Há casos de alunos que abandonam o curso por não conseguirem acompanhar as aulas ou por não terem gostado da escolha. Existem estudantes, por exemplo, que optam por uma formação em informática pensando em áreas de interesse, como a internet, mas esquecem que há muita matemática como base para os estudos. "Por ter um processo seletivo relativamente concorrido, os alunos que ingressam possuem uma base consistente na formação geral, encontrando dificuldade nas áreas técnicas", afirma Sonia Ana Leszczynski, chefe do Departamento de Educação da UTFPR.
Análise
O professor Irineu Mario Colombo, reitor do IFPR, considera os índices de evasão na instituição preocupantes, já que o governo federal faz um investimento grande nesses cursos. Para reverter o quadro, o IFPR deve investir R$ 5 milhões neste ano apenas em programas de assistência estudantil, para apoiar a permanência dos alunos.
Colombo ainda faz uma ressalva em relação aos índices elevados de evasão: a economia aquecida. "Para cursos técnicos, a demanda aquecida não estimula a permanência", afirma. Ele dá como exemplo o mercado da construção civil em alta. Um aluno que cursa o técnico em edificações pela manhã e é muito solicitado pelo mercado acaba abandonando o curso para atender a essa demanda.
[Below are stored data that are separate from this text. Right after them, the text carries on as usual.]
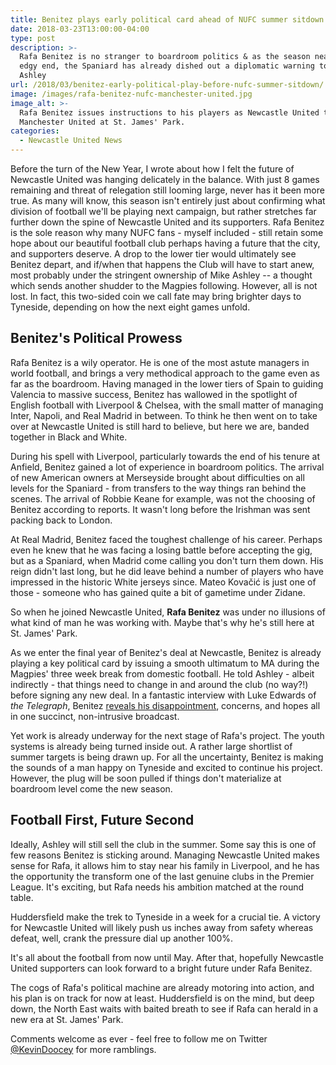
 ```yaml
---
title: Benitez plays early political card ahead of NUFC summer sitdown
date: 2018-03-23T13:00:00-04:00
type: post
description: >-
  Rafa Benitez is no stranger to boardroom politics & as the season nears an
  edgy end, the Spaniard has already dished out a diplomatic warning to Mike
  Ashley
url: /2018/03/benitez-early-political-play-before-nufc-summer-sitdown/
image: /images/rafa-benitez-nufc-manchester-united.jpg
image_alt: >-
  Rafa Benitez issues instructions to his players as Newcastle United take on
  Manchester United at St. James' Park.
categories:
  - Newcastle United News
---
```


Before the turn of the New Year, I wrote about how I felt the future of Newcastle United was hanging delicately in the balance. With just 8 games remaining and threat of relegation still looming large, never has it been more true. As many will know, this season isn't entirely just about confirming what division of football we'll be playing next campaign, but rather stretches far further down the spine of Newcastle United and its supporters. Rafa Benitez is the sole reason why many NUFC fans - myself included - still retain some hope about our beautiful football club perhaps having a future that the city, and supporters deserve. A drop to the lower tier would ultimately see Benitez depart, and if/when that happens the Club will have to start anew, most probably under the stringent ownership of Mike Ashley -- a thought which sends another shudder to the Magpies following. However, all is not lost. In fact, this two-sided coin we call fate may bring brighter days to Tyneside, depending on how the next eight games unfold.

## Benitez's Political Prowess

Rafa Benitez is a wily operator. He is one of the most astute managers in world football, and brings a very methodical approach to the game even as far as the boardroom. Having managed in the lower tiers of Spain to guiding Valencia to massive success, Benitez has wallowed in the spotlight of English football with Liverpool & Chelsea, with the small matter of managing Inter, Napoli, and Real Madrid in between. To think he then went on to take over at Newcastle United is still hard to believe, but here we are, banded together in Black and White.

During his spell with Liverpool, particularly towards the end of his tenure at Anfield, Benitez gained a lot of experience in boardroom politics. The arrival of new American owners at Merseyside brought about difficulties on all levels for the Spaniard - from transfers to the way things ran behind the scenes. The arrival of Robbie Keane for example, was not the choosing of Benitez according to reports. It wasn't long before the Irishman was sent packing back to London.

At Real Madrid, Benitez faced the toughest challenge of his career. Perhaps even he knew that he was facing a losing battle before accepting the gig, but as a Spaniard, when Madrid come calling you don't turn them down. His reign didn't last long, but he did leave behind a number of players who have impressed in the historic White jerseys since. Mateo Kovačić is just one of those - someone who has gained quite a bit of gametime under Zidane.

So when he joined Newcastle United, **Rafa Benitez** was under no illusions of what kind of man he was working with. Maybe that's why he's still here at St. James' Park.

As we enter the final year of Benitez's deal at Newcastle, Benitez is already playing a key political card by issuing a smooth ultimatum to MA during the Magpies' three week break from domestic football. He told Ashley - albeit indirectly - that things need to change in and around the club (no way?!) before signing any new deal. In a fantastic interview with Luke Edwards of _the Telegraph_, Benitez [reveals his disappointment](https://www.telegraph.co.uk/football/2018/03/19/rafa-benitez-sends-message-mike-ashley-newcastle-future-have/), concerns, and hopes all in one succinct, non-intrusive broadcast.

Yet work is already underway for the next stage of Rafa's project. The youth systems is already being turned inside out. A rather large shortlist of summer targets is being drawn up. For all the uncertainty, Benitez is making the sounds of a man happy on Tyneside and excited to continue his project. However, the plug will be soon pulled if things don't materialize at boardroom level come the new season.

## Football First, Future Second

Ideally, Ashley will still sell the club in the summer. Some say this is one of few reasons Benitez is sticking around. Managing Newcastle United makes sense for Rafa, it allows him to stay near his family in Liverpool, and he has the opportunity the transform one of the last genuine clubs in the Premier League. It's exciting, but Rafa needs his ambition matched at the round table.

Huddersfield make the trek to Tyneside in a week for a crucial tie. A victory for Newcastle United will likely push us inches away from safety whereas defeat, well, crank the pressure dial up another 100%.

It's all about the football from now until May. After that, hopefully Newcastle United supporters can look forward to a bright future under Rafa Benitez.

The cogs of Rafa's political machine are already motoring into action, and his plan is on track for now at least. Huddersfield is on the mind, but deep down, the North East waits with baited breath to see if Rafa can herald in a new era at St. James' Park.

Comments welcome as ever - feel free to follow me on Twitter [@KevinDoocey](https://twitter.com/kevindoocey) for more ramblings.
No TECPUC, centro de ensino técnico ligado à PUCPR, um trabalho de avaliação da evasão ajudou os profissionais a entenderem melhor as razões dos estudantes. "Um grande porcentual da evasão ocorre pelo fato de os alunos serem os próprios pagantes do curso e não conseguirem conciliar as atividades do dia a dia e os estudos", explica Roger Steppan, diretor do TECPUC.
Trampolim
Aulas foram meio de ingressar rapidamente no mercado de trabalho
Em 2010, Natalie Patrício, de 24 anos, decidiu estudar Produção de Áudio e Vídeo no IFPR, um dos novos cursos ofertados na instituição após sua criação, em 2008. Em meio a atrasos na formação por falta de professores, que ainda estavam sendo contratados, e deficiências com equipamentos, a jovem quase desistiu do curso por falta de dinheiro.
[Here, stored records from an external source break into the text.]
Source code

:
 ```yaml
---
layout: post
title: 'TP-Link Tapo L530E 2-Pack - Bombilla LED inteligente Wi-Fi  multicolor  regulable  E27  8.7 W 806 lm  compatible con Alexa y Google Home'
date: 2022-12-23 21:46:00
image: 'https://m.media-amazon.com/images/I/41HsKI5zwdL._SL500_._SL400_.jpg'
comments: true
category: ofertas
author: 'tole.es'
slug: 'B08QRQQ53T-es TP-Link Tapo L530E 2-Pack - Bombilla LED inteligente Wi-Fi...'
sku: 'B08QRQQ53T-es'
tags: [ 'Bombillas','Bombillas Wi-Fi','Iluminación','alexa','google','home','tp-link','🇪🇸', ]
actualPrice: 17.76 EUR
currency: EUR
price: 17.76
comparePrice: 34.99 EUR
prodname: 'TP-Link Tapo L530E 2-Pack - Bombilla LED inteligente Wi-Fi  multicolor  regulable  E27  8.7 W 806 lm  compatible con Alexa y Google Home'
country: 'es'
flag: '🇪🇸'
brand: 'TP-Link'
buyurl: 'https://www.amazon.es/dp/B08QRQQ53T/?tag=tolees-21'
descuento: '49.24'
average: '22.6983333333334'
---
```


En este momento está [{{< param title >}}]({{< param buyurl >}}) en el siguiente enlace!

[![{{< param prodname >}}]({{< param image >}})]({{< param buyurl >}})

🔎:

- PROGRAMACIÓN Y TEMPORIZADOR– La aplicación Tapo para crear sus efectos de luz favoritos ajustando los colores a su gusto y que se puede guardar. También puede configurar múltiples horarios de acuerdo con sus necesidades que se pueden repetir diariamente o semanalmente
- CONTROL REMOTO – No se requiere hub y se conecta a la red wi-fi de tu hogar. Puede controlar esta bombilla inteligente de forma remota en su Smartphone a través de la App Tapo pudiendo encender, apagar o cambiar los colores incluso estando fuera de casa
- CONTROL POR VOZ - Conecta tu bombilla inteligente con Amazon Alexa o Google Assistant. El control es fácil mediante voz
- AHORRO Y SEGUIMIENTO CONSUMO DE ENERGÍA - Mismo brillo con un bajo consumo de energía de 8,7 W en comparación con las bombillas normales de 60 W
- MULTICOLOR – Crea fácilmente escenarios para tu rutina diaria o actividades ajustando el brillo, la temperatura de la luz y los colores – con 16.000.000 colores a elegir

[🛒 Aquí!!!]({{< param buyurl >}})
Morando sozinha em Curitiba, Natalie aproveitava o vale-transporte que recebia no trabalho para ir até o instituto. Quando parou de trabalhar, o orçamento ficou apertado. Com problemas de saúde, ela perdeu muitas aulas e quase largou os estudos. "Aí apareceu a bolsa de inclusão social e pude continuar", conta. Em troca do dinheiro, R$ 200 mensais, Natalie fez monitoria acadêmica, o que ainda a auxiliou nos estudos.
Hoje a jovem trabalha na área e sonha em continuar os estudos em um curso superior de Medicina. "Escolhi o curso técnico porque dura menos tempo e você sai um profissional formado." Natalie faz aulas no pré-vestibular gratuito Em Ação nos fins de semana e se prepara para prestar vestibular no fim do ano. "A gente tem de comer, se vestir, então, precisa trabalhar", resume.
Informação
"Não sabia muito bem o que era o curso e caí de paraquedas"
O curso técnico em Mecânica, ofertado de forma integrada ao ensino médio, pareceu uma boa oportunidade para o jovem Igor Fabiano de Castro do Nascimento, 17 anos. Mesmo assim, ele desistiu da formação profissional e voltou ao ensino médio regular. "Aconteceu o que acontece com um monte de pessoas: não sabia muito bem o que era o curso e caí de paraquedas. Saí porque não era o que eu queria", conta.
De volta ao segundo ano do ensino médio, o jovem estuda hoje no Colégio Estadual Rodolpho Zaninelli, na Cidade Industrial de Curitiba, onde também cursou metade do ensino técnico. "Não tinha estrutura e ficou mais viável largar o técnico e ficar no regular", conta, lembrando que entre as razões para a troca estavam a falta de laboratórios e de professores.
Segundo Marilda Diório Menegazzo, diretora do Departamento de Educação e Trabalho da Secretaria de Estado da Educação (Seed), para diminuir a taxa de evasão, as escolas estão sendo orientadas a explicar melhor para o aluno o que ele vai encontrar e estudar no ensino técnico. Além disso, novos laboratórios estão sendo preparados. Atualmente, a rede estadual tem 89.858 alunos no ensino médio profissionalizante, que está presente em quase todas as cidades do Paraná.